“…llamaron
a la puerta a la hora y el día de costumbre. Abrió y mientras veía alejarse al
repartidor equipado de pies a cabeza, recogió la caja y la arrastró hasta la
cocina.
Dentro
encontró lo de siempre. Seis cartones de leche, cuatro panes de molde, seis
latas de tomate, ocho de atún, un kilo de carne y pescado envasados al vacío,
cinco paquetes de embutidos, dos paquetes de pasta y de arroz, tres de
legumbres, siete kilos de frutas y verduras, cinco packs de yogures, una caja de
tampones y papel higiénico en un paquete de doce.
Escarbó
ansiosa entre los productos y suspiró aliviada al comprobar que habían llegado los de meses alternos; el aceite de oliva, el gel de baño, la crema
hidratante, la lejía, el detergente, las galletas y el chocolate. El mes que
viene llegaría el trimestral con la pasta de dientes, el paracetamol y las
cajetillas de sertralina, y orfidal.
Arrastró
la caja hasta la despensa y con nerviosismo comenzó a colocar las cosas
mientras pensaba en lo que iba a cocinar. Sentía que su inmenso vacío se llenaba
mientras colocaba los productos perfectamente ordenados en las estanterías y el
frigorífico.
Salió
al balcón y observó a su vecina gritando a los niños mientras tendía la ropa. Atrás quedaron los días en los que se saludaban y soñaban con salir
de nuevo a las calles. Desde hacía un par de meses los contagios se habían
reducido casi por completo, casi la totalidad de la población ya estaba
vacunada, y la posibilidad de salir al exterior resultaba cada vez más
inminente. Cuando este pensamiento la invadía caía presa de un temblor
incontrolable, se sumergía en escalofríos y tenía que introducir una de las
pastillas de rescate debajo de la lengua, de lo contrario comenzaba la crisis
de llanto. Sentía pavor con la idea de volver a ser libre. Libre para ser feliz
y no saber cómo serlo.
Había transcurrido ya año y medio de confinamiento, y solo
había un pequeño instante en el día en el que la vida parecía volver a su piel
y a su alma. Ocurría al anochecer, cuando desde la ventana que daba frente a la
suya sonaba una pieza al piano. Su vecino era probablemente el único ser
de la comunidad que seguía manteniendo una práctica que le alejaba de la rutina
básica que estaba convirtiéndoles en simples animales de piel gris…”
Cerró
el libro en una especie de único aplauso con las dos tapas. Miro al techo, sintió
una extraña inquietud, y se levantó dispuesta a salir a despejarse e idear su
próximo relato al que titularía “Confinados”.

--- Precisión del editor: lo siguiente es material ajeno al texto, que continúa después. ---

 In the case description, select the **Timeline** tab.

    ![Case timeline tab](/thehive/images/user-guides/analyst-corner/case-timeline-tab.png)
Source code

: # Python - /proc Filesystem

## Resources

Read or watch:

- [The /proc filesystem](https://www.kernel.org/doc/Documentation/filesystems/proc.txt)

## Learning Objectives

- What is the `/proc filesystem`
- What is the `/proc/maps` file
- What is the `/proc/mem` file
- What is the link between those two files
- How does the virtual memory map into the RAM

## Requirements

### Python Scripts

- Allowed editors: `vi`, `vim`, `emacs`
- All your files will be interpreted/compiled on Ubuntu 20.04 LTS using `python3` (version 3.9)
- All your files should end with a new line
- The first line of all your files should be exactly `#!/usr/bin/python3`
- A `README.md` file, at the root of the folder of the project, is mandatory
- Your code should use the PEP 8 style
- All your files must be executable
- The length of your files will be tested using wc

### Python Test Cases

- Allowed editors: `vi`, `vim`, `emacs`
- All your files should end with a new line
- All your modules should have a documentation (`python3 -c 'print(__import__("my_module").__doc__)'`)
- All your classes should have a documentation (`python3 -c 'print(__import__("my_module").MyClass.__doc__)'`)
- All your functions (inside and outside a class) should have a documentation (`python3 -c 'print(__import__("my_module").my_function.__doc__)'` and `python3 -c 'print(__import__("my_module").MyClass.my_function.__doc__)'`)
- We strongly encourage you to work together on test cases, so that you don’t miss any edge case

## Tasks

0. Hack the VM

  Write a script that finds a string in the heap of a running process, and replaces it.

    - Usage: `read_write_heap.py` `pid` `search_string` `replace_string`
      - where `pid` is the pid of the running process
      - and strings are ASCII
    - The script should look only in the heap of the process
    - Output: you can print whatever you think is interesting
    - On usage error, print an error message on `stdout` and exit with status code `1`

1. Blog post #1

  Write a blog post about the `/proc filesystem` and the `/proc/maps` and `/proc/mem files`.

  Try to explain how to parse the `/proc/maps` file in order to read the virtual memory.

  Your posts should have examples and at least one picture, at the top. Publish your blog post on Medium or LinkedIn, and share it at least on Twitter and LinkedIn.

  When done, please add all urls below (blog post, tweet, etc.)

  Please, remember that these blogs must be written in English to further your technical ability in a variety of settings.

Se embutió en los vaqueros caminando
con el torso desnudo por la habitación hasta el baño, se peinó el cabello en
tres sacudidas, se embadurnó de vaselina los labios, se agachó para atarse los
cordones y la medalla con la piedra luna se balanceó contra la turgencia de sus
pechos; abrió el armario desde dónde resaltó el color rojo, de un respingo
deslizó el tejido sobre la piel y se dirigió a la puerta.

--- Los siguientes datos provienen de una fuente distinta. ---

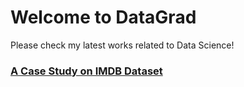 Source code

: # Welcome to DataGrad

Please check my latest works related to Data Science!

### [A Case Study on IMDB Dataset](https://datagrad.github.io/IMDB-Analysis-in-SQL/)
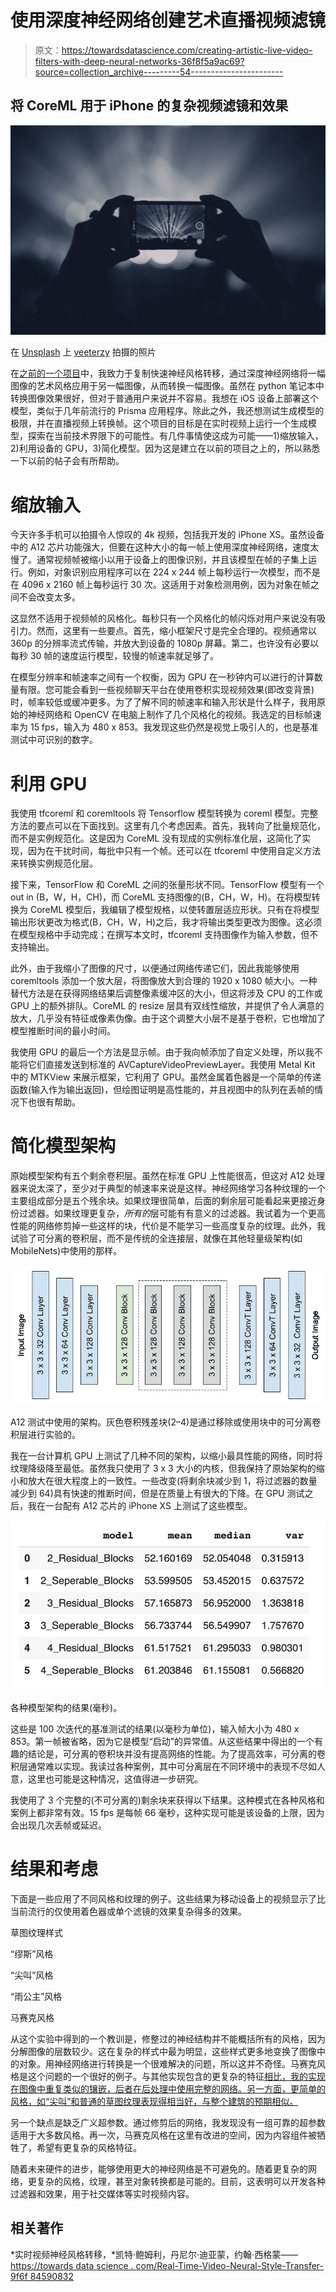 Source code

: # 使用深度神经网络创建艺术直播视频滤镜

> 原文：<https://towardsdatascience.com/creating-artistic-live-video-filters-with-deep-neural-networks-36f8f5a9ac69?source=collection_archive---------54----------------------->

## 将 CoreML 用于 iPhone 的复杂视频滤镜和效果

![](img/3fd7ad107c5249d07ce2308d5332b5cf.png)

在 [Unsplash](https://unsplash.com?utm_source=medium&utm_medium=referral) 上 [veeterzy](https://unsplash.com/@veeterzy?utm_source=medium&utm_medium=referral) 拍摄的照片

在[之前的一个项目](/learning-tensorflow-2-with-style-eab12fd94365)中，我致力于复制快速神经风格转移，通过深度神经网络将一幅图像的艺术风格应用于另一幅图像，从而转换一幅图像。虽然在 python 笔记本中转换图像效果很好，但对于普通用户来说并不容易。我想在 iOS 设备上部署这个模型，类似于几年前流行的 Prisma 应用程序。除此之外，我还想测试生成模型的极限，并在直播视频上转换帧。这个项目的目标是在实时视频上运行一个生成模型，探索在当前技术界限下的可能性。有几件事情使这成为可能——1)缩放输入，2)利用设备的 GPU，3)简化模型。因为这是建立在以前的项目之上的，所以熟悉一下以前的帖子会有所帮助。

# 缩放输入

今天许多手机可以拍摄令人惊叹的 4k 视频，包括我开发的 iPhone XS。虽然设备中的 A12 芯片功能强大，但要在这种大小的每一帧上使用深度神经网络，速度太慢了。通常视频帧被缩小以用于设备上的图像识别，并且该模型在帧的子集上运行。例如，对象识别应用程序可以在 224 x 244 帧上每秒运行一次模型，而不是在 4096 x 2160 帧上每秒运行 30 次。这适用于对象检测用例，因为对象在帧之间不会改变太多。

这显然不适用于视频帧的风格化。每秒只有一个风格化的帧闪烁对用户来说没有吸引力。然而，这里有一些要点。首先，缩小框架尺寸是完全合理的。视频通常以 360p 的分辨率流式传输，并放大到设备的 1080p 屏幕。第二，也许没有必要以每秒 30 帧的速度运行模型，较慢的帧速率就足够了。

在模型分辨率和帧速率之间有一个权衡，因为 GPU 在一秒钟内可以进行的计算数量有限。您可能会看到一些视频聊天平台在使用卷积实现视频效果(即改变背景)时，帧率较低或缓冲更多。为了了解不同的帧速率和输入形状是什么样子，我用原始的神经网络和 OpenCV 在电脑上制作了几个风格化的视频。我选定的目标帧速率为 15 fps，输入为 480 x 853。我发现这些仍然是视觉上吸引人的，也是基准测试中可识别的数字。

# 利用 GPU

我使用 tfcoreml 和 coremltools 将 Tensorflow 模型转换为 coreml 模型。完整方法的要点可以在下面找到。这里有几个考虑因素。首先，我转向了批量规范化，而不是实例规范化。这是因为 CoreML 没有现成的实例标准化层，这简化了实现，因为在干扰时间，每批中只有一个帧。还可以在 tfcoreml 中使用自定义方法来转换实例规范化层。

接下来，TensorFlow 和 CoreML 之间的张量形状不同。TensorFlow 模型有一个 out in (B，W，H，CH)，而 CoreML 支持图像的(B，CH，W，H)。在将模型转换为 CoreML 模型后，我编辑了模型规格，以使转置层适应形状。只有在将模型输出形状更改为格式(B，CH，W，H)之后，我才将输出类型更改为图像。这必须在模型规格中手动完成；在撰写本文时，tfcoreml 支持图像作为输入参数，但不支持输出。

此外，由于我缩小了图像的尺寸，以便通过网络传递它们，因此我能够使用 coremltools 添加一个放大层，将图像放大到合理的 1920 x 1080 帧大小。一种替代方法是在获得网络结果后调整像素缓冲区的大小，但这将涉及 CPU 的工作或 GPU 上的额外排队。CoreML 的 resize 层具有双线性缩放，并提供了令人满意的放大，几乎没有特征或像素伪像。由于这个调整大小层不是基于卷积，它也增加了模型推断时间的最小时间。

我使用 GPU 的最后一个方法是显示帧。由于我向帧添加了自定义处理，所以我不能将它们直接发送到标准的 AVCaptureVideoPreviewLayer。我使用 Metal Kit 中的 MTKView 来展示框架，它利用了 GPU。虽然金属着色器是一个简单的传递函数(输入作为输出返回)，但绘图证明是高性能的，并且视图中的队列在丢帧的情况下也很有帮助。

# 简化模型架构

原始模型架构有五个剩余卷积层。虽然在标准 GPU 上性能很高，但这对 A12 处理器来说太深了，至少对于典型的帧速率来说是这样。神经网络学习各种纹理的一个主要组成部分是五个残余块。如果纹理很简单，后面的剩余层可能看起来更接近身份过滤器。如果纹理更复杂，*所有的*层可能有有意义的过滤器。我试着为一个更高性能的网络修剪掉一些这样的块，代价是不能学习一些高度复杂的纹理。此外，我试验了可分离的卷积层，而不是传统的全连接层，就像在其他轻量级架构(如 MobileNets)中使用的那样。

![](img/a97bd04c34602014caaefcd6f34d5134.png)

A12 测试中使用的架构。灰色卷积残差块(2–4)是通过移除或使用块中的可分离卷积层进行实验的。

我在一台计算机 GPU 上测试了几种不同的架构，以缩小最具性能的网络，同时将纹理降级降至最低。虽然我只使用了 3 x 3 大小的内核，但我保持了原始架构的缩小和放大在很大程度上的一致性。一些改变(将剩余块减少到 1，将过滤器的数量减少到 64)具有快速的推断时间，但是在质量上有很大的下降。在 GPU 测试之后，我在一台配有 A12 芯片的 iPhone XS 上测试了这些模型。

![](img/56e3782ab15cfb91455c31eaad2749d7.png)

各种模型架构的结果(毫秒)。

这些是 100 次迭代的基准测试的结果(以毫秒为单位)，输入帧大小为 480 x 853。第一帧被省略，因为它是模型“启动”的异常值。从这些结果中得出的一个有趣的结论是，可分离的卷积块并没有提高网络的性能。为了提高效率，可分离的卷积层通常难以实现。我读过各种案例，其中可分离层在不同环境中的表现不尽如人意，这里也可能是这种情况，这值得进一步研究。

我使用了 3 个完整的(不可分离的)剩余块来获得以下结果。这种模式在各种风格和案例上都非常有效。15 fps 是每帧 66 毫秒，这种实现可能是该设备的上限，因为会出现几次丢帧或延迟。

# 结果和考虑

下面是一些应用了不同风格和纹理的例子。这些结果为移动设备上的视频显示了比当前流行的仅使用着色器或单个滤镜的效果复杂得多的效果。

草图纹理样式

“缪斯”风格

“尖叫”风格

“雨公主”风格

马赛克风格

从这个实验中得到的一个教训是，修整过的神经结构并不能概括所有的风格，因为分解图像的层数较少。这在复杂的样式中最为明显，这些样式更多地变换了图像中的对象。用神经网络进行转换是一个很难解决的问题，所以这并不奇怪。马赛克风格是这个问题的一个很好的例子。与其他实现包含的更复杂的特征[相比，我的实现在图像中重复类似的镶嵌，后者在后处理中使用完整的网络。另一方面，更简单的风格，如“尖叫”和普通的草图纹理表现得相当好，与整个建筑的预期相似。](https://www.youtube.com/watch?v=iq_lMdB80jY)

另一个缺点是缺乏广义超参数。通过修剪后的网络，我发现没有一组可靠的超参数适用于大多数风格。再一次，马赛克风格在这里有改进的空间，因为内容组件被牺牲了，希望有更复杂的风格特征。

随着未来硬件的进步，能够使用更大的神经网络是不可避免的。随着更复杂的网络，更复杂的风格，纹理，甚至对象转换都是可能的。目前，这表明可以开发各种过滤器和效果，用于社交媒体等实时视频内容。

## 相关著作

*实时视频神经风格转移，*凯特·鲍姆利，丹尼尔·迪亚蒙，约翰·西格蒙——[https://towards data science . com/Real-Time-Video-Neural-Style-Transfer-9f6f 84590832](/real-time-video-neural-style-transfer-9f6f84590832) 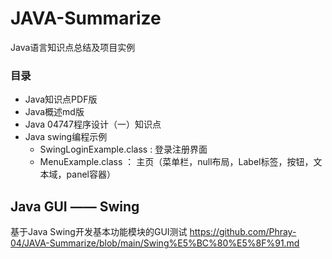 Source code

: # JAVA-Summarize

Java语言知识点总结及项目实例


### 目录

- Java知识点PDF版
- Java概述md版
- Java 04747程序设计（一）知识点
- Java swing编程示例
    - SwingLoginExample.class : 登录注册界面
    - MenuExample.class ： 主页（菜单栏，null布局，Label标签，按钮，文本域，panel容器）


## Java GUI —— Swing

基于Java Swing开发基本功能模块的GUI测试
https://github.com/Phray-04/JAVA-Summarize/blob/main/Swing%E5%BC%80%E5%8F%91.md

Cuando estaba a punto de salir, deparó en que había dejado la tele encendida, se dio media vuelta
y cogió el mando para apagarla. La última palabra que escuchó en el telediario
de las nueve fue. – Al menos nueve
personas han muerto en China de un virus nuevo, llamado coronavirus.
Comentarios
Bonito relato. Un beso!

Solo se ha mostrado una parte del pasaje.